Feist – my music for the night
Let it die caught me off guard on this album, I didn’t expect that. I hate when I’m in this sort of weird place and I stumble across a song that just fits a mood. It hits me kinda hard. Music has that ability to just raise me to new highs and more importantly: to kick me when I’m down. Ah well, moving on.
The saddest part of a broken heart,
Isn’t the ending as much as the start
Anyway, totally go off on a tangent forever don’t i? Ugh, Callum. STAHP.
Reading – Rediscovery
I just finished reading the first book that I’ve read from start to finish today. It’s titled: “Do androids dream of electric sheep?” by Philip K Dick.
It was a great read, I actually read it because my older brother (that I have quite a disjointed relationship with lets say) gave me it, as close to a birthday gift that I’ve gotten from him in maybe 5 years or so. I read it while I was travelling and almost finished it on the tube in London. I’m getting used to travelling through London more, I’d normally just be freaking out making sure I didn’t miss my stop. I’m weird like that.
But reading this and finishing it in the space of a couple of days has made me realise that I miss reading. When I was growing up it was always this great escape and I loved to read. I read things way ahead of my age. As I got ill, I struggled with mind fog a lot. I couldn’t read like I used to and would have to take breaks, it made me feel stupid. I’d never felt like that, no matter what I knew I was a smart lad, as weird as that may sound. So to have that taken away from me sucked. I don’t struggle so much as long as I take breaks and stay in a quiet place while I’m concentrating. I still struggle a lot with mind fog on bad days, or if I haven’t slept very well.
But yeah, I’ve got so many things to read. I need more ideas if there are any book lovers that happen to see this. Any suggestions would be great. My dad has read and enjoyed a lot of Clive Barker and gave me a book of is, apparently a character reminds him of me. I still have the Silmarillion that I intended to read a long time ago but it has sat here.

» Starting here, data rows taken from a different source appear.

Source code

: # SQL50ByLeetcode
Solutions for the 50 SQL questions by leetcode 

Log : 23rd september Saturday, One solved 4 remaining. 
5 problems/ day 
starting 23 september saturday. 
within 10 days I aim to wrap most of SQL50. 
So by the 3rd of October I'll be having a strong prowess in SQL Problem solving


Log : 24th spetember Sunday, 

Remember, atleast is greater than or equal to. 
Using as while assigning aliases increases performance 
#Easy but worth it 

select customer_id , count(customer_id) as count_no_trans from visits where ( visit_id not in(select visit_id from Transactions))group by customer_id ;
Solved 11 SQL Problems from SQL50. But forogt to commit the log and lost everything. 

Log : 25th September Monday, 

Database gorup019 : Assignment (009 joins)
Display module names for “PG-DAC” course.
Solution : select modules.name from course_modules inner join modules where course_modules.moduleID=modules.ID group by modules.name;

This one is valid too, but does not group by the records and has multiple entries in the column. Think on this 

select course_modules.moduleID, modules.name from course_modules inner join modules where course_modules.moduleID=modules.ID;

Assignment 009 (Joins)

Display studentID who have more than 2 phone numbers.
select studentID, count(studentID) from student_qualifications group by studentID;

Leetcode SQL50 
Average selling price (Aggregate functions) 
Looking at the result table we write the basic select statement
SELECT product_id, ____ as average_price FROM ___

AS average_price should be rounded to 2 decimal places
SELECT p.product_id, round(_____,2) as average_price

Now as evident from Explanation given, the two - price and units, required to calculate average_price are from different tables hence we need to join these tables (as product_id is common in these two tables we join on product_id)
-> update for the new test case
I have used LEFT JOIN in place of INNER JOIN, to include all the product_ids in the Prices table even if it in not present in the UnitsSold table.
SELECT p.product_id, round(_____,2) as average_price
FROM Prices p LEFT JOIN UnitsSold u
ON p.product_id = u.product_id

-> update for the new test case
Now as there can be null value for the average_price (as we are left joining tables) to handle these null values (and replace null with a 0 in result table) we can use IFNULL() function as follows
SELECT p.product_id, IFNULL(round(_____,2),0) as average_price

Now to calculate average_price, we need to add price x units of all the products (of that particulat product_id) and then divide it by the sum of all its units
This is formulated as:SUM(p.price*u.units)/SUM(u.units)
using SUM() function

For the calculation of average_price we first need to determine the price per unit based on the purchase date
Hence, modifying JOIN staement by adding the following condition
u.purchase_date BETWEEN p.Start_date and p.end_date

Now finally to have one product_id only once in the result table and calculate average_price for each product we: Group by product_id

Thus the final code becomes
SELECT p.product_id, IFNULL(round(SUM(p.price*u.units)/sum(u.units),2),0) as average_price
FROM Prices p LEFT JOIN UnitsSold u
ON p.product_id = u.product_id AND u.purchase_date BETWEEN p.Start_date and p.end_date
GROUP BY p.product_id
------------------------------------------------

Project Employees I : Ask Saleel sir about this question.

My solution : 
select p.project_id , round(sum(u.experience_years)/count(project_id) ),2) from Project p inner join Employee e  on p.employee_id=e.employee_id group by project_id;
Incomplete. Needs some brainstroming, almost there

I’m going to join the local library and spend a little time just out of this house in the next few weeks. Whether it’s in a coffee shop or otherwise with a book. I think that’ll be a nice brief escape. I want to find The Clan of the Cave Bear too, I promised that I’d read that. I’m really interested in a book that somebody else has found to be so influential. Maybe I can relate one way or another.